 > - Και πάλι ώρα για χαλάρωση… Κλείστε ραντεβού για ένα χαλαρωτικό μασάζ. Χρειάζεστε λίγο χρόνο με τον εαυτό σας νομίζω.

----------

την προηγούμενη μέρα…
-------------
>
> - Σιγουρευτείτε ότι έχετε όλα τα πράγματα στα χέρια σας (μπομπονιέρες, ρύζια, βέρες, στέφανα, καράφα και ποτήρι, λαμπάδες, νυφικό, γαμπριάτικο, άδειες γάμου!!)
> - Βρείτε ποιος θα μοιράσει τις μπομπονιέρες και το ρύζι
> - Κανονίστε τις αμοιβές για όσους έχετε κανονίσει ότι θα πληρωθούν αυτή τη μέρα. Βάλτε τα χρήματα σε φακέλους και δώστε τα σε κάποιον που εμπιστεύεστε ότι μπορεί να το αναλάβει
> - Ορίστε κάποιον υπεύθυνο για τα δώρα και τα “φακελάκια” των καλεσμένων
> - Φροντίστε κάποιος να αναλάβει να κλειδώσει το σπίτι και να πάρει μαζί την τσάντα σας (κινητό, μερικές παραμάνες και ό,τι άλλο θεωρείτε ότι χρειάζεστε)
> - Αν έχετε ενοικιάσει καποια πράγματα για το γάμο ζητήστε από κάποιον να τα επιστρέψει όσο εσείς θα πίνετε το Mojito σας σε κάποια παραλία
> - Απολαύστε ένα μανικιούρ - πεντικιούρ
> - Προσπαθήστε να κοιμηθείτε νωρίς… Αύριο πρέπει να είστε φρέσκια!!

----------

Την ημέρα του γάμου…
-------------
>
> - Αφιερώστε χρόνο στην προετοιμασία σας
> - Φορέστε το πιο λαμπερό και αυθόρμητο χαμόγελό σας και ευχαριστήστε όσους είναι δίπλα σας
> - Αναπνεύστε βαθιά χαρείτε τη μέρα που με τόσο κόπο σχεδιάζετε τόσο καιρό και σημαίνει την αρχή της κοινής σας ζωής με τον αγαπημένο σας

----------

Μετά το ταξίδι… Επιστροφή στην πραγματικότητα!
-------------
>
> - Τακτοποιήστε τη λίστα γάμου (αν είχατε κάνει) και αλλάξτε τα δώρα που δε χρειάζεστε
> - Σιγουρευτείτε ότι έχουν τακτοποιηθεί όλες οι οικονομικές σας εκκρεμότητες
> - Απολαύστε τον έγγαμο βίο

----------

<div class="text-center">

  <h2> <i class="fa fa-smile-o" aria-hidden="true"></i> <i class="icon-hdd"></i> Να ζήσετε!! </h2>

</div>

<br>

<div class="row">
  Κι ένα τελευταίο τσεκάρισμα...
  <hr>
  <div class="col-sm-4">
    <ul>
=====
*Problem statement*
What you output must be the lines from the opening of the material above up to and including the line with "- Ορίστε κάποιον", reproduced exactly.

*Answer to the problem*
 > - Και πάλι ώρα για χαλάρωση… Κλείστε ραντεβού για ένα χαλαρωτικό μασάζ. Χρειάζεστε λίγο χρόνο με τον εαυτό σας νομίζω.

----------

την προηγούμενη μέρα…
-------------
>
> - Σιγουρευτείτε ότι έχετε όλα τα πράγματα στα χέρια σας (μπομπονιέρες, ρύζια, βέρες, στέφανα, καράφα και ποτήρι, λαμπάδες, νυφικό, γαμπριάτικο, άδειες γάμου!!)
> - Βρείτε ποιος θα μοιράσει τις μπομπονιέρες και το ρύζι
> - Κανονίστε τις αμοιβές για όσους έχετε κανονίσει ότι θα πληρωθούν αυτή τη μέρα. Βάλτε τα χρήματα σε φακέλους και δώστε τα σε κάποιον που εμπιστεύεστε ότι μπορεί να το αναλάβει
> - Ορίστε κάποιον υπεύθυνο για τα δώρα και τα “φακελάκια” των καλεσμένων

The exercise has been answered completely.